Medtronic shareholders who opposed the company's move to Ireland a year ago won a legal victory on Monday reopening a lawsuit that seeks to pay back investors who had to shell out for taxes after the medical device maker's corporate changes.
A three-judge panel of the Minnesota Appeals Court ruled that a lower court should not have thrown out 11 of the 12 claims that class-action shareholders filed against the company in July 2014. The ruling removes procedural barriers to the lawsuit and potentially sets the stage for a judge or jury to decide whether Medtronic shareholders were treated unfairly by Medtronic's executives and directors.
Medtronic lawyers plan to appeal Monday's decision to the Minnesota Supreme Court. "We respectfully disagree with the appellate court's decision and believe it is inconsistent with clear legal precedent," spokesman Fernando Vivanco said in an e-mail.

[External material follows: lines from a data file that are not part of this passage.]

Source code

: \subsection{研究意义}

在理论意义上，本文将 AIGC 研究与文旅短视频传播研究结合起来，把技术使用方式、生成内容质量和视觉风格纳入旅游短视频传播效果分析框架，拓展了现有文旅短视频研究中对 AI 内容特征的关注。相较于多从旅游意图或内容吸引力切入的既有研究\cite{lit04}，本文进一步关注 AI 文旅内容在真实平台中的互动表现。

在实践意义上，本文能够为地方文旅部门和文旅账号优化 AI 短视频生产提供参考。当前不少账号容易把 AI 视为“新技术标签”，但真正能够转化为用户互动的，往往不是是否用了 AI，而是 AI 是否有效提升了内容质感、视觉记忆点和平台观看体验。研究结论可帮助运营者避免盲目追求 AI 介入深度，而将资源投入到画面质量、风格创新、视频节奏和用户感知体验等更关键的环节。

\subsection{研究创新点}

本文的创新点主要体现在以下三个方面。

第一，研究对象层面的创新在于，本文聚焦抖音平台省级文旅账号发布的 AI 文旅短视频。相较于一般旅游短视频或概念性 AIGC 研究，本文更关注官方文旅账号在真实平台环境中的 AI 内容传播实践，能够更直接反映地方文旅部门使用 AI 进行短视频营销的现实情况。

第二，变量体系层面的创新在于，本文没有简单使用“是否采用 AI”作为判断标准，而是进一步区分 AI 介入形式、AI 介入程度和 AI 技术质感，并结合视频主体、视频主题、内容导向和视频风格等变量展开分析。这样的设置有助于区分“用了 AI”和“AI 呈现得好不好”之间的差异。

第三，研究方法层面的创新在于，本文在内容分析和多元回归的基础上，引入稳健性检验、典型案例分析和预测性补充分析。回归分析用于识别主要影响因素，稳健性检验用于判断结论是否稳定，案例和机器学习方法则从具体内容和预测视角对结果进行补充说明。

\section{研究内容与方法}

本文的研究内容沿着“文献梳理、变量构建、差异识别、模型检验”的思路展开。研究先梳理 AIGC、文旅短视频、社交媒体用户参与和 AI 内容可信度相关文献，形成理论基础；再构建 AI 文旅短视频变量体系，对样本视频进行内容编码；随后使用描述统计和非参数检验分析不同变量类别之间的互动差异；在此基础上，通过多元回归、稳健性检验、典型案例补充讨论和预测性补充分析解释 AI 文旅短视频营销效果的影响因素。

Tuesday is the anniversary of Medtronic's $49.9 billion stock-and-cash acquisition of surgical-supply maker Covidien PLC. On that day a year ago, Fridley-based Medtronic Inc. became a subsidiary of a new company called Medtronic PLC, which also acquired Covidien and established its legal residency at the same Dublin, Ireland, address that Covidien had been at before the deal.
Such deals are called inversions because they result in a company "inverting" its headquarters to a different country, typically one with lower tax rates, as Ireland has.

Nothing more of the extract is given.